Retype, without any change, the line that contains "- [L.U.C.I.A.N](https://github.com/jsfraz/lucian) –" and every line that follows it to the end of the entries, and nothing else.

(Material provided Opens)

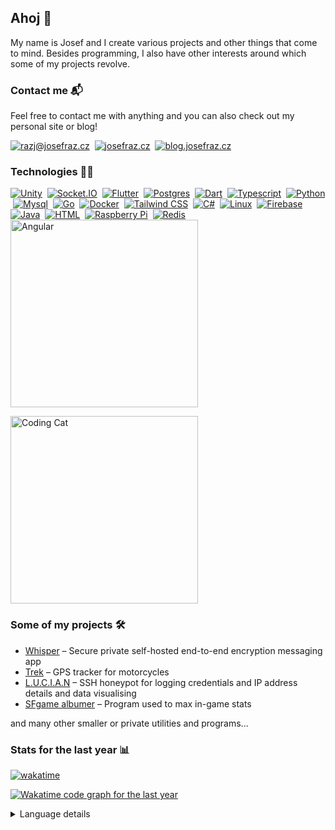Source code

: <!-- Modified template from https://github.com/maurodesouza/profile-readme-generator -->
<!-- Premade badges https://github.com/Ileriayo/markdown-badges --> 
<!-- Shield badges docs https://shields.io/badges -->
<!-- Inspiration https://github.com/thmsgbrt/thmsgbrt/blob/master/README.md -->

## Ahoj 🤘

My name is Josef and I create various projects and other things that come to mind. Besides programming, I also have other interests around which some of my projects revolve.

### Contact me 📬

Feel free to contact me with anything and you can also check out my personal site or blog!

<p>
  <a href="mailto:razj@josefraz.cz"><img alt="razj@josefraz.cz" src="https://img.shields.io/badge/razj@josefraz.cz-000?style=social&logo=gmail&logoColor=000" /></a>
  <img/>
  <a href="https://josefraz.cz" target="_blank"><img alt="josefraz.cz" src="https://img.shields.io/badge/josefraz.cz-000?style=social&logo=firefox&logoColor=007ACC" /></a>
  <img/>
  <a href="https://blog.josefraz.cz" target="_blank"><img alt="blog.josefraz.cz" src="https://img.shields.io/badge/blog.josefraz.cz-000?style=social&logo=ghost&logoColor=7f7f7f" /></a>
</p>

### Technologies 👨‍💻

<p>
  <a href="#"><img alt="Unity" src="https://img.shields.io/badge/Unity-%23000000.svg?style=flat-square&logo=unity&logoColor=white" /></a>
  <img/>
  <a href="#"><img alt="Socket.IO" src="https://img.shields.io/badge/Socket.io-black?style=flat-square&logo=socket.io&badgeColor=010101" /></a>
  <img/>
  <a href="#"><img alt="Flutter" src="https://img.shields.io/badge/Flutter-%2302569B.svg?style=flat-square&logo=Flutter&logoColor=white" /></a>
  <img/>
  <a href="#"><img alt="Postgres" src="https://img.shields.io/badge/Postgres-%23316192.svg?style=flat-square&logo=postgresql&logoColor=white" /></a>
  <img/>
  <a href="#"><img alt="Dart" src="https://img.shields.io/badge/Dart-%230175C2.svg?style=flat-square&logo=dart&logoColor=white" /></a>
  <img/>
  <a href="#"><img alt="Typescript" src="https://img.shields.io/badge/Typescript-%23007ACC.svg?style=flat-square&logo=typescript&logoColor=white" /></a>
  <img/>
  <a href="#"><img alt="Python" src="https://img.shields.io/badge/Python-3670A0?style=flat-square&logo=python&logoColor=ffdd54" /></a>
  <img/>
  <a href="#"><img alt="Mysql" src="https://img.shields.io/badge/Mysql-4479A1.svg?style=flat-square&logo=mysql&logoColor=white" /></a>
  <img/>
  <a href="#"><img alt="Go" src="https://img.shields.io/badge/Go-%2300ADD8.svg?style=flat-square&logo=go&logoColor=white" /></a>
  <img/>
  <a href="#"><img alt="Docker" src="https://img.shields.io/badge/Docker-%230db7ed.svg?style=flat-square&logo=docker&logoColor=white" /></a>
  <img/>
  <a href="#"><img alt="Tailwind CSS" src="https://img.shields.io/badge/Tailwind CSS-%2338B2AC.svg?style=flat-square&logo=tailwind-css&logoColor=white" /></a>
  <img/>
  <a href="#"><img alt="C#" src="https://img.shields.io/badge/C%23-%23239120.svg?style=flat-square&logo=csharp&logoColor=white" /></a>
  <img/>
  <a href="#"><img alt="Linux" src="https://img.shields.io/badge/Linux-FCC624?style=flat-square&logo=linux&logoColor=black" /></a>
  <img/>
  <a href="#"><img alt="Firebase" src="https://img.shields.io/badge/Firebase-a08021?style=flat-square&logo=firebase&logoColor=ffcd34" /></a>
  <img/>
  <a href="#"><img alt="Java" src="https://img.shields.io/badge/Java-%23ED8B00.svg?style=flat-square&logo=openjdk&logoColor=white" /></a>
  <img/>
  <a href="#"><img alt="HTML" src="https://img.shields.io/badge/HTML5-%23E34F26.svg?style=flat-square&logo=html5&logoColor=white" /></a>
  <img/>
  <a href="#"><img alt="Raspberry Pi" src="https://img.shields.io/badge/-Raspberry_Pi-C51A4A?style=flat-square&logo=Raspberry-Pi" /></a>
  <img/>
  <a href="#"><img alt="Redis" src="https://img.shields.io/badge/Redis-%23DD0031.svg?style=flat-square&logo=redis&logoColor=white" /></a>
  <img/>
  <a href="#"><img height="300" alt="Angular" src="https://img.shields.io/badge/Angular-%23DD0031.svg?style=flat-square&logo=angular&logoColor=white" /></a>
</p>

<img alt="Coding Cat" src="https://media.giphy.com/media/JIX9t2j0ZTN9S/giphy.gif" width="300"/></a>

### Some of my projects 🛠️

- [Whisper](https://github.com/jsfraz/whisper) – Secure private self-hosted end-to-end encryption messaging app
- [Trek](https://github.com/jsfraz/trek-tracker) – GPS tracker for motorcycles
- [L.U.C.I.A.N](https://github.com/jsfraz/lucian) – SSH honeypot for logging credentials and IP address details and data visualising
- [SFgame albumer](https://github.com/jsfraz/sfgame-albumer) – Program used to max in-game stats

and many other smaller or private utilities and programs...

### Stats for the last year 📊

[![wakatime](https://wakatime.com/badge/user/992c0ad1-7dae-4115-9198-1ba533452d32.svg)](https://wakatime.com/@jsfrz)

<a href="https://wakatime.com/@jsfrz" target="_blank"><img alt="Wakatime code graph for the last year" src="https://wakatime.com/share/@jsfrz/1680aaf5-a772-4f41-9288-3b272a547303.svg" /></a>

<details>
  <summary>Language details</summary>
  
  <a href="https://wakatime.com/@jsfrz" target="_blank"><img alt="Wakatime language graph for the last year" src="https://wakatime.com/share/@jsfrz/4db80947-c7d4-4903-96dc-39eaac4790af.svg" width="750"/></a>
</details>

(Material provided Closes)

Task output:
- [L.U.C.I.A.N](https://github.com/jsfraz/lucian) – SSH honeypot for logging credentials and IP address details and data visualising
- [SFgame albumer](https://github.com/jsfraz/sfgame-albumer) – Program used to max in-game stats

and many other smaller or private utilities and programs...

### Stats for the last year 📊

[![wakatime](https://wakatime.com/badge/user/992c0ad1-7dae-4115-9198-1ba533452d32.svg)](https://wakatime.com/@jsfrz)

<a href="https://wakatime.com/@jsfrz" target="_blank"><img alt="Wakatime code graph for the last year" src="https://wakatime.com/share/@jsfrz/1680aaf5-a772-4f41-9288-3b272a547303.svg" /></a>

<details>
  <summary>Language details</summary>
  
  <a href="https://wakatime.com/@jsfrz" target="_blank"><img alt="Wakatime language graph for the last year" src="https://wakatime.com/share/@jsfrz/4db80947-c7d4-4903-96dc-39eaac4790af.svg" width="750"/></a>
</details>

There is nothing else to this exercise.